* **Aim of the task**
Write out every record again, exactly.

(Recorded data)
----

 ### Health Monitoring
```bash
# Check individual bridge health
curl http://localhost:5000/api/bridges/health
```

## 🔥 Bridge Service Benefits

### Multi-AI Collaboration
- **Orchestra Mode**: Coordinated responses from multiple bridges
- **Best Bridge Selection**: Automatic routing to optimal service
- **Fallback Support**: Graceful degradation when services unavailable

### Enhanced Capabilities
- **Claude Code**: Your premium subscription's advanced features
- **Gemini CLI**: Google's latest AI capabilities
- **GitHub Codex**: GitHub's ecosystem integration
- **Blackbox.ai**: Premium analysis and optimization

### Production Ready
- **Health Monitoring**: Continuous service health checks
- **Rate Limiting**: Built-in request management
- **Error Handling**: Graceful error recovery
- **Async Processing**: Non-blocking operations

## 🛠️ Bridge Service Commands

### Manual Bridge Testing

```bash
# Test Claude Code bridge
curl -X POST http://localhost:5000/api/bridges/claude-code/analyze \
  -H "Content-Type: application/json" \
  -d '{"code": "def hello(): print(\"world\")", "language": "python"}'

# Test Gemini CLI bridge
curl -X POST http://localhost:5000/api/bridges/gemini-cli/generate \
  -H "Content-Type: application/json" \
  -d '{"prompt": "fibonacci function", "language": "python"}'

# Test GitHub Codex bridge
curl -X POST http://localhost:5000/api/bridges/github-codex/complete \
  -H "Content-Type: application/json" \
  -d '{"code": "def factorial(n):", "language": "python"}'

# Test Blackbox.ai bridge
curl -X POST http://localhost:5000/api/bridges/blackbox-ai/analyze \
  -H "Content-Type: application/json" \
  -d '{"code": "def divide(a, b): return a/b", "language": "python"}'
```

----

* **Exercise result**
 ### Health Monitoring
```bash
# Check individual bridge health
curl http://localhost:5000/api/bridges/health
```

## 🔥 Bridge Service Benefits

### Multi-AI Collaboration
- **Orchestra Mode**: Coordinated responses from multiple bridges
- **Best Bridge Selection**: Automatic routing to optimal service
- **Fallback Support**: Graceful degradation when services unavailable

### Enhanced Capabilities
- **Claude Code**: Your premium subscription's advanced features
- **Gemini CLI**: Google's latest AI capabilities
- **GitHub Codex**: GitHub's ecosystem integration
- **Blackbox.ai**: Premium analysis and optimization

### Production Ready
- **Health Monitoring**: Continuous service health checks
- **Rate Limiting**: Built-in request management
- **Error Handling**: Graceful error recovery
- **Async Processing**: Non-blocking operations

## 🛠️ Bridge Service Commands

### Manual Bridge Testing

```bash
# Test Claude Code bridge
curl -X POST http://localhost:5000/api/bridges/claude-code/analyze \
  -H "Content-Type: application/json" \
  -d '{"code": "def hello(): print(\"world\")", "language": "python"}'

# Test Gemini CLI bridge
curl -X POST http://localhost:5000/api/bridges/gemini-cli/generate \
  -H "Content-Type: application/json" \
  -d '{"prompt": "fibonacci function", "language": "python"}'

# Test GitHub Codex bridge
curl -X POST http://localhost:5000/api/bridges/github-codex/complete \
  -H "Content-Type: application/json" \
  -d '{"code": "def factorial(n):", "language": "python"}'

# Test Blackbox.ai bridge
curl -X POST http://localhost:5000/api/bridges/blackbox-ai/analyze \
  -H "Content-Type: application/json" \
  -d '{"code": "def divide(a, b): return a/b", "language": "python"}'
```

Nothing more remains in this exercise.